Mr. Speaker, I have some relatives who are lawyers and a lot of friends who are lawyers. I have a lot of respect for lawyers.
The speaker from the Conservative Party talks about the complexity of the bill, the onerous wording, twice the wording of the present Young Offenders Act. He talks about how that is totally unacceptable and says that it is an extremely difficult bill to grasp. I think he is saying that even judges would have problems with it.
I find this amazing. When we start drafting bills and laws, we have lawyers writing the bills, lawyers prosecuting the law, lawyers defending the law, lawyers sitting on the bench deciding what to do with the law, and lawyers interpreting the law. In this particular bill we are going to have lawyers who are going to have to intervene for young offenders under 14 to prove reverse onus. We are going to have lawyer involvement to an unbelievable degree.

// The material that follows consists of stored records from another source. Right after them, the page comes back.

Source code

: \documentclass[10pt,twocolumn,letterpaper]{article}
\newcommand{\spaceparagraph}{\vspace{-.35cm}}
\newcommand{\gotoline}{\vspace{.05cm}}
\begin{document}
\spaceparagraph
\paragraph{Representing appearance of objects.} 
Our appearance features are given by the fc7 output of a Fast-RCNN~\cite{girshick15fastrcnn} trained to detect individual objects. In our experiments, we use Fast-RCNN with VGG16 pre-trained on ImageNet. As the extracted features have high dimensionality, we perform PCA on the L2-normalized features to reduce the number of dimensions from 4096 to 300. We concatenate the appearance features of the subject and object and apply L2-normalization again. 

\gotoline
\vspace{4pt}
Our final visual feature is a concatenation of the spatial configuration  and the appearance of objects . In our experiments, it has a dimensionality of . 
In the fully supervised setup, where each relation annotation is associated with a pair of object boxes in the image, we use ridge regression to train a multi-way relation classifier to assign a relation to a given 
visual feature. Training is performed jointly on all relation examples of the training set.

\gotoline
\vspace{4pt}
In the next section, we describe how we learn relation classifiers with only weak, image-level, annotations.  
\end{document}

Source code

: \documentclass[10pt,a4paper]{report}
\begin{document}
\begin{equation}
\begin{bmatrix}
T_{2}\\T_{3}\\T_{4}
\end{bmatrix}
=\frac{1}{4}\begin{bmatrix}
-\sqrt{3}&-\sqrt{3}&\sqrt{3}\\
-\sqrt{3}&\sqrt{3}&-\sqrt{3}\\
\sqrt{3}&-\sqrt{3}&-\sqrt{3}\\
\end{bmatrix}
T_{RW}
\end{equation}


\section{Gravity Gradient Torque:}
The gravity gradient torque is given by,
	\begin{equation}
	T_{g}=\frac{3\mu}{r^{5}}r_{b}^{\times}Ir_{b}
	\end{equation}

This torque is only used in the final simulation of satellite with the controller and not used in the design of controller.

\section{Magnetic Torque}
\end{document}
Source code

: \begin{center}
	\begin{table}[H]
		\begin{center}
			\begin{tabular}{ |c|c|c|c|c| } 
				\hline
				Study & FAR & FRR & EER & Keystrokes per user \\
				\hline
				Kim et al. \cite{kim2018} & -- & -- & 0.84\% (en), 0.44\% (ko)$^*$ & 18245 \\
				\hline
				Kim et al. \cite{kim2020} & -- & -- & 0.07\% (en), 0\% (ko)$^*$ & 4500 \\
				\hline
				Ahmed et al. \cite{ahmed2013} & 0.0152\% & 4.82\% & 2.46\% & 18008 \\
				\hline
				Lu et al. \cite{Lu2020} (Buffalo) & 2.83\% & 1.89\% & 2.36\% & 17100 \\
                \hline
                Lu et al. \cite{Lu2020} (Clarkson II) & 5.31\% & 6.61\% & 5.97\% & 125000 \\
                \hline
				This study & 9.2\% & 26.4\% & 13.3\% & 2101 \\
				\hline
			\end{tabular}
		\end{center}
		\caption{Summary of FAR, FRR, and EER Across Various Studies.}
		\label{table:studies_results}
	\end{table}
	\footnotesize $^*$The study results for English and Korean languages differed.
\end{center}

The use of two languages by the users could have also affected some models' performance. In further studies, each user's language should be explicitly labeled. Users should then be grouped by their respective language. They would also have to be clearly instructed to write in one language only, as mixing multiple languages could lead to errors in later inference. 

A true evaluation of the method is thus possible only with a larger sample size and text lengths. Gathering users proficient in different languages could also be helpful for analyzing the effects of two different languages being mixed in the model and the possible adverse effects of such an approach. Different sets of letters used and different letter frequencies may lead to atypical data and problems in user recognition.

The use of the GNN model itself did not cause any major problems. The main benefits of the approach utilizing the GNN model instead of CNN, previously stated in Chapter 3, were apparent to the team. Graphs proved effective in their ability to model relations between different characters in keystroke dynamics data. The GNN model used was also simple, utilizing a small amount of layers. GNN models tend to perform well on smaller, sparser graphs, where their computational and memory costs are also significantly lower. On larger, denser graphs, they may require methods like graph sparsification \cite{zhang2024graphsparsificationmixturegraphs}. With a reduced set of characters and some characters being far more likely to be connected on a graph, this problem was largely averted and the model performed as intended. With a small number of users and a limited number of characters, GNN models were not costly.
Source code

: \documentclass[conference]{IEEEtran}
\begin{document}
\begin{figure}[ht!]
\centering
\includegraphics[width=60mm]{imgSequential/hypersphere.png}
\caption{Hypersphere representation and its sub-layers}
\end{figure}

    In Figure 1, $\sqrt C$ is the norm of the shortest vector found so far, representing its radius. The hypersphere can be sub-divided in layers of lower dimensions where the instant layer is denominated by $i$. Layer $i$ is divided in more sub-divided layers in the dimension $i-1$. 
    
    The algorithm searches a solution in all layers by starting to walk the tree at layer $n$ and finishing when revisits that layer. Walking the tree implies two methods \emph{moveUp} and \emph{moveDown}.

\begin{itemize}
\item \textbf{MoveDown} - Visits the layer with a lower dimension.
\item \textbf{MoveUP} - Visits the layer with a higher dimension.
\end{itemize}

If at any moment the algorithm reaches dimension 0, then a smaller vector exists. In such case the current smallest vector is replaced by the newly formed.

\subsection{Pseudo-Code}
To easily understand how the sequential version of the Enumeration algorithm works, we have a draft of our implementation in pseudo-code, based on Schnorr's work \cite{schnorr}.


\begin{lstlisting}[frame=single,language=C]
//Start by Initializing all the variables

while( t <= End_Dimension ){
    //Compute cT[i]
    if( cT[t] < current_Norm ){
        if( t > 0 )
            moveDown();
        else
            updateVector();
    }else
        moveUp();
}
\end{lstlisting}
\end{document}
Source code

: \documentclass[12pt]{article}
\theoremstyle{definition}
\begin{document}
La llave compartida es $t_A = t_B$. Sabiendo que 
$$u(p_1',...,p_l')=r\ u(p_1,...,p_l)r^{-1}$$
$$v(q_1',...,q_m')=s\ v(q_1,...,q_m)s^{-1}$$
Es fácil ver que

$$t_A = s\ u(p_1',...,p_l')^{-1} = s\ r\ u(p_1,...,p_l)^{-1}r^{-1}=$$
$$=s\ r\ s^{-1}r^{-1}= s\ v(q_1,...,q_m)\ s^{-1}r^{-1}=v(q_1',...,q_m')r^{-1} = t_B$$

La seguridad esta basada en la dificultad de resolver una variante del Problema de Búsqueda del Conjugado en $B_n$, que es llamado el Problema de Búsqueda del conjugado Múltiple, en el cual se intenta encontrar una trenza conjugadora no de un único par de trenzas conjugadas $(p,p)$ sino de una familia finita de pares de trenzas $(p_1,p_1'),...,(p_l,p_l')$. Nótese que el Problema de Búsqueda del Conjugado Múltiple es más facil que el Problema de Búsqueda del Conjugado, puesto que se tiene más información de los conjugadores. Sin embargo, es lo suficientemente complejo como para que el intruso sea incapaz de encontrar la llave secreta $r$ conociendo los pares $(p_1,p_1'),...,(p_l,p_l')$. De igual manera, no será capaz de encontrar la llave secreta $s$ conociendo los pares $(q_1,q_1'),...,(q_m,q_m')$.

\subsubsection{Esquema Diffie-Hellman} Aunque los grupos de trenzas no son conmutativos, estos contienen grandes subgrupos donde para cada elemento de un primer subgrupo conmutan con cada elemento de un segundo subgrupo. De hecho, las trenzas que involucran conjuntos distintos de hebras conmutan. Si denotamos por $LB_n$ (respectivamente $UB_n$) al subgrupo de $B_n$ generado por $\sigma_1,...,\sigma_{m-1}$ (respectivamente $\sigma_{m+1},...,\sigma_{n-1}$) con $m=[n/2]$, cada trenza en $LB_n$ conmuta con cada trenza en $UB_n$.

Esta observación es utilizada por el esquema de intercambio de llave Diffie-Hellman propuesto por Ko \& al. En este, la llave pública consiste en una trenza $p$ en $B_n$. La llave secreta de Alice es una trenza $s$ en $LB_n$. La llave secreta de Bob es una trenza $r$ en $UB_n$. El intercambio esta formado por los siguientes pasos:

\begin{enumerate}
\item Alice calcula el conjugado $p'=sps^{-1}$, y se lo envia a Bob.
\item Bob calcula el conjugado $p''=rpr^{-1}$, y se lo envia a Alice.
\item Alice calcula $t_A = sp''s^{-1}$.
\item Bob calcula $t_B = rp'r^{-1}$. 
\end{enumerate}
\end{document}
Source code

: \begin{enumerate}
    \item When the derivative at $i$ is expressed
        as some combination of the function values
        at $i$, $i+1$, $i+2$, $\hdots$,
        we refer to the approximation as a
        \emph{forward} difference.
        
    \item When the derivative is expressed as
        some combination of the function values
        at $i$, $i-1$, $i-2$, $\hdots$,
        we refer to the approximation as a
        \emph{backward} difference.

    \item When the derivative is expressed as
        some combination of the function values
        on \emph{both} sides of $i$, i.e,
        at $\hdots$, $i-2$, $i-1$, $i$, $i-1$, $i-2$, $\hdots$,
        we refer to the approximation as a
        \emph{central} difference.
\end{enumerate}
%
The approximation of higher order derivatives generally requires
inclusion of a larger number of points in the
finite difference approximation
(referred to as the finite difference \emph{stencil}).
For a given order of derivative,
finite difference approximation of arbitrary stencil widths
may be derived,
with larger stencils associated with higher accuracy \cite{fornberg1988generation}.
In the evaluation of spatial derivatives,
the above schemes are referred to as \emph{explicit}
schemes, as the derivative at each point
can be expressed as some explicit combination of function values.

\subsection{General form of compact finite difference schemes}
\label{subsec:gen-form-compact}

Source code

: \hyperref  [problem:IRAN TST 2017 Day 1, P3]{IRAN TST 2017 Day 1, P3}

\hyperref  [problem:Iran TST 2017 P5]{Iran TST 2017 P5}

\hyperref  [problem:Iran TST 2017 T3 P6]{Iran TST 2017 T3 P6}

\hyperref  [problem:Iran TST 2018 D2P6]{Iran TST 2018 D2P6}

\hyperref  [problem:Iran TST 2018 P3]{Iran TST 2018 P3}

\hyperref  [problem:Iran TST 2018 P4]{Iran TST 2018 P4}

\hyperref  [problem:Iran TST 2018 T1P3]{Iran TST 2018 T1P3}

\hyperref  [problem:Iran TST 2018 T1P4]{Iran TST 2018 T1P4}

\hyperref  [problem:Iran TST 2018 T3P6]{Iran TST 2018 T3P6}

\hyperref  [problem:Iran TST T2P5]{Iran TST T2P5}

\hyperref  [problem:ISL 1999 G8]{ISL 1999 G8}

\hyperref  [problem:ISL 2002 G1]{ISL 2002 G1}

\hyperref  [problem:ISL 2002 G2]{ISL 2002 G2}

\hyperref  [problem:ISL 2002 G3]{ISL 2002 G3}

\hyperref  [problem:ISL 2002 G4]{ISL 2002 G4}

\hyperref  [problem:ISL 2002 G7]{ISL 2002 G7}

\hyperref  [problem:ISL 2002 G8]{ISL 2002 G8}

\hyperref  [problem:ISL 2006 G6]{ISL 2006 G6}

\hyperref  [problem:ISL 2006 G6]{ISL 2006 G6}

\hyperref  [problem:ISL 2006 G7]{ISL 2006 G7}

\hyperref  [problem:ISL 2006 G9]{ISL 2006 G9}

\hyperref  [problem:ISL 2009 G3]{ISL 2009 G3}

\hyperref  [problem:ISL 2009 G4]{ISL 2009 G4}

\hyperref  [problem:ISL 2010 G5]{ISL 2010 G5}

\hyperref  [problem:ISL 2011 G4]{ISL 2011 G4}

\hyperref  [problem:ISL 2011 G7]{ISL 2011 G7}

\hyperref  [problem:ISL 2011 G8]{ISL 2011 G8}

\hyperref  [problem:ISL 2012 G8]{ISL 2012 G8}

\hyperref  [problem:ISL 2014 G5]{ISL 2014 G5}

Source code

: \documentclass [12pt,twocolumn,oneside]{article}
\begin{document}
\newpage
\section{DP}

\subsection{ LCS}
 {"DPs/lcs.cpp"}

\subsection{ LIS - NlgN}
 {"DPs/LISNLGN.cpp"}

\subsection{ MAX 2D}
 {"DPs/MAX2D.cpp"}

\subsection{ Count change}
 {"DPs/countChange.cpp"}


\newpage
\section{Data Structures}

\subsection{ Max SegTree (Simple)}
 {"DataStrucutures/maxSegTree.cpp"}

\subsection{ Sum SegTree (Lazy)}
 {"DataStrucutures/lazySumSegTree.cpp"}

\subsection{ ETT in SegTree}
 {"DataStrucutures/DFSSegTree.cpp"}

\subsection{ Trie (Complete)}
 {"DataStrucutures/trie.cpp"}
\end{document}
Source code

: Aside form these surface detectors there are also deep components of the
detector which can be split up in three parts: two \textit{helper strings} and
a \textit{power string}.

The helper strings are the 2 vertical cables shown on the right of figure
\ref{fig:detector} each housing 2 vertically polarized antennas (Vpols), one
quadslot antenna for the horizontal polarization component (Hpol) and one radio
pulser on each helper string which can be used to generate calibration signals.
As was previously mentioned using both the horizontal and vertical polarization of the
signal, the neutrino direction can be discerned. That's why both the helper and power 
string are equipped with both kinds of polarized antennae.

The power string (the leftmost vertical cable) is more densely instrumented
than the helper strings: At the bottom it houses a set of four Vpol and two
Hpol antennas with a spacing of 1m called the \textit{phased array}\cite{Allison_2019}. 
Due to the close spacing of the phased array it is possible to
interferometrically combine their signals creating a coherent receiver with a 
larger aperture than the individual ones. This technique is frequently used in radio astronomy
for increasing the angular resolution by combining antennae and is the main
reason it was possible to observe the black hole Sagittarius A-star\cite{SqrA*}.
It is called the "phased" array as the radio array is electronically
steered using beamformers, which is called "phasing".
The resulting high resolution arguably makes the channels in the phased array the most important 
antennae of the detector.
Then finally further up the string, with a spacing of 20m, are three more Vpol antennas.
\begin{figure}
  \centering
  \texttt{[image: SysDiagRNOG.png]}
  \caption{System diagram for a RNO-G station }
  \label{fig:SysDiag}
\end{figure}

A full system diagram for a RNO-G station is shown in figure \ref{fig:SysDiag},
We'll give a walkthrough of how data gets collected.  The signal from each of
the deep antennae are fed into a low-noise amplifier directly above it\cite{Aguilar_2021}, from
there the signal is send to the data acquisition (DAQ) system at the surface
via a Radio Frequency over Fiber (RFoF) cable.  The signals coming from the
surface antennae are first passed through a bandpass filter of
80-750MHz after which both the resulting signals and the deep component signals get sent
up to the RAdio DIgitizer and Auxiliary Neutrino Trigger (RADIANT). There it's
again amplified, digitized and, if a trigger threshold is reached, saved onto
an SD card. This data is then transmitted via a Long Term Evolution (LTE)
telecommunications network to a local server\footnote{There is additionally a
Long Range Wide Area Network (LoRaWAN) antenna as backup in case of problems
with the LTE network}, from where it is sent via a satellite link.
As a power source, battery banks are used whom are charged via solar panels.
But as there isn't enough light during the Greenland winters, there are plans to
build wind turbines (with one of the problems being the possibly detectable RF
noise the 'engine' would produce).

I have a feeling that there is something wrong with this picture. We have built a real legal industry under this kind of legislation, which does not make a lot of sense to normal people. Any normal person could not do this. I suggest to the House that it probably took 17 lawyers from Ottawa to write this bill and it is going to take 15 Philadelphia lawyers to interpret the darn thing.
Does the member not see something wrong with that picture? Lawyers, lawyers and lawyers, and we are trying to deal with youth crime and with what to do with our young people. What the government has done with the bill is to build an excellent avenue by which lawyers will fill their pockets once again. I do not see how it is going to make any difference to what is happening with youth crime.